Another important consideration is, that this system of excluding men of apparent sincerity, for their opinions, entirely subverts free inquiry into the Scriptures. When once a particular system is surrounded by this bulwark; when once its defenders have brought the majority to believe, that the rejection of it is a mark of depravity and perdition, what but the name of liberty is left to Christians? The obstacles to inquiry are as real, and may be as powerful, as in the neighbourhood of the inquisition. The multitude dare not think, and the thinking dare not speak. The right of private judgment may thus, in a Protestant country, be reduced to a nullity.
It is true, that men are sent to the Scriptures; but they are told before they go, that they will be driven from the church on earth and in heaven, unless they find in the Scriptures the doctrines which are embodied in the popular creed.
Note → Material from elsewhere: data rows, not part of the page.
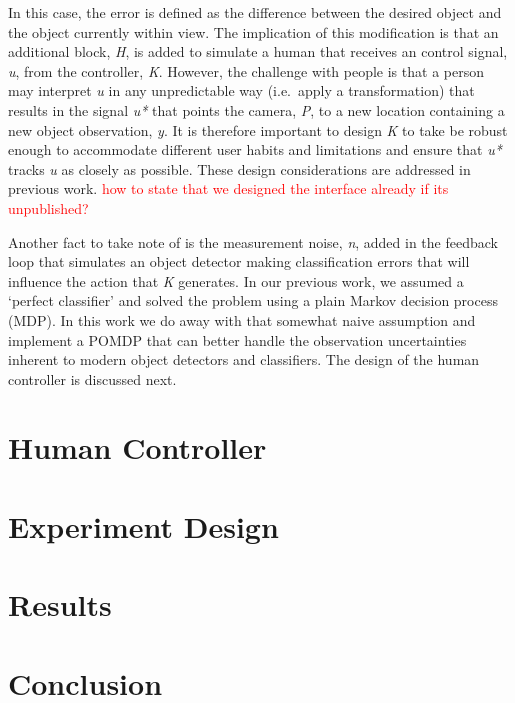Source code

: \documentclass[runningheads]{llncs}
\newcommand\todo[1]{\textcolor{red}{#1}}
\begin{document}
In this case, the error is defined as the difference between the desired object and the object currently within view. 
The implication of this modification is that an additional block, \emph{H}, is added to simulate a human that receives an control signal, \emph{u}, from the controller, \emph{K}. 
However, the challenge with people is that a person may interpret \emph{u} in any unpredictable way (i.e.\ apply a transformation) that results in the signal \emph{u*} that points the camera, \emph{P}, to a new location containing a new object observation, \emph{y}.
It is therefore important to design \emph{K} to take be robust enough to accommodate different user habits and limitations and ensure that \emph{u*} tracks \emph{u} as closely as possible. 
These design considerations are addressed in previous work. \todo{how to state that we designed the interface already if its unpublished?}

Another fact to take note of is the measurement noise, \emph{n}, added in the feedback loop that simulates an object detector making classification errors that will influence the action that \emph{K} generates. 
In our previous work, we assumed a `perfect classifier' and solved the problem using a plain Markov decision process (MDP). 
In this work we do away with that somewhat naive assumption and implement a POMDP that can better handle the observation uncertainties inherent to modern object detectors and classifiers. 
The design of the human controller is discussed next. 

\section{Human Controller}



\section{Experiment Design}

\section{Results}

\section{Conclusion}



\end{document}
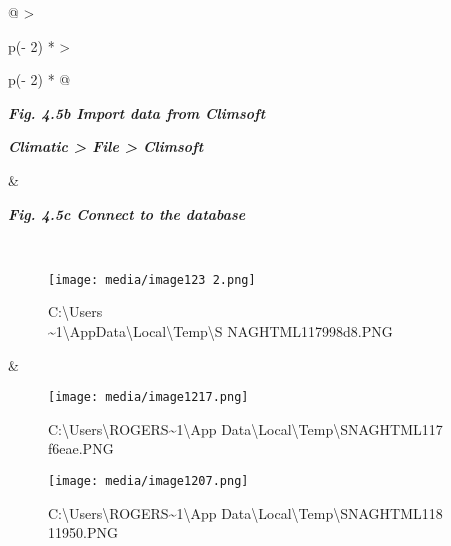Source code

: \documentclass[
  letterpaper,
  DIV=11,
  numbers=noendperiod]{scrreprt}
\begin{document}
\begin{longtable}[]{@{}
  >{\raggedright\arraybackslash}p{(\columnwidth - 2\tabcolsep) * }
  >{\raggedright\arraybackslash}p{(\columnwidth - 2\tabcolsep) * }@{}}
\toprule\noalign{}
\begin{minipage}[b]{\linewidth}\raggedright
\textbf{\emph{Fig. 4.5b Import data from Climsoft}}

\textbf{\emph{Climatic \textgreater{} File \textgreater{} Climsoft}}
\end{minipage} & \begin{minipage}[b]{\linewidth}\raggedright
\textbf{\emph{Fig. 4.5c Connect to the database}}
\end{minipage} \\
\midrule\noalign{}
\endhead
\bottomrule\noalign{}
\endlastfoot
\begin{minipage}[t]{\linewidth}\raggedright
\begin{figure}[H]

{\centering \texttt{[image: media/image123 2.png]}

}

\caption{C:\textbackslash Users\\
\ROGERS\textasciitilde1\textbackslash AppData\textbackslash Local\textbackslash Temp\textbackslash S
NAGHTML117998d8.PNG}

\end{figure}%
\end{minipage} & \begin{minipage}[t]{\linewidth}\raggedright
\begin{figure}[H]

{\centering \texttt{[image: media/image1217.png]}

}

\caption{C:\textbackslash Users\textbackslash ROGERS\textasciitilde1\textbackslash App
Data\textbackslash Local\textbackslash Temp\textbackslash SNAGHTML117
f6eae.PNG}

\end{figure}%
\begin{figure}[H]

{\centering \texttt{[image: media/image1207.png]}

}

\caption{C:\textbackslash Users\textbackslash ROGERS\textasciitilde1\textbackslash App
Data\textbackslash Local\textbackslash Temp\textbackslash SNAGHTML118
11950.PNG}

\end{figure}%
\end{minipage} \\
\end{longtable}
\end{document}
They are told, indeed, to inquire for themselves; but they are also told at what points inquiry must arrive; and the sentence of exclusion hangs over them, if they happen to stray, with some of the best and wisest men, into forbidden paths. Now this "Protestant liberty " is, in one respect, more irritating than Papal bondage. It mocks as well as enslaves us. It talks to us courteously as friends and brethren, whilst it rivets our chains. It invites and even charges us to look with our own eyes,,but with the same breath warns us against seeing any thing which Orthodox eyes have not seen before us.
Is this a state of things favorable to serious inquiry into the truths of the Gospel? Yet, how long has the church been groaning under this cruel yoke! Another objection to this system of excluding professed disciples of Christ, on account of their opinions, is that it is inconsistent with the great principles of Congregationalism.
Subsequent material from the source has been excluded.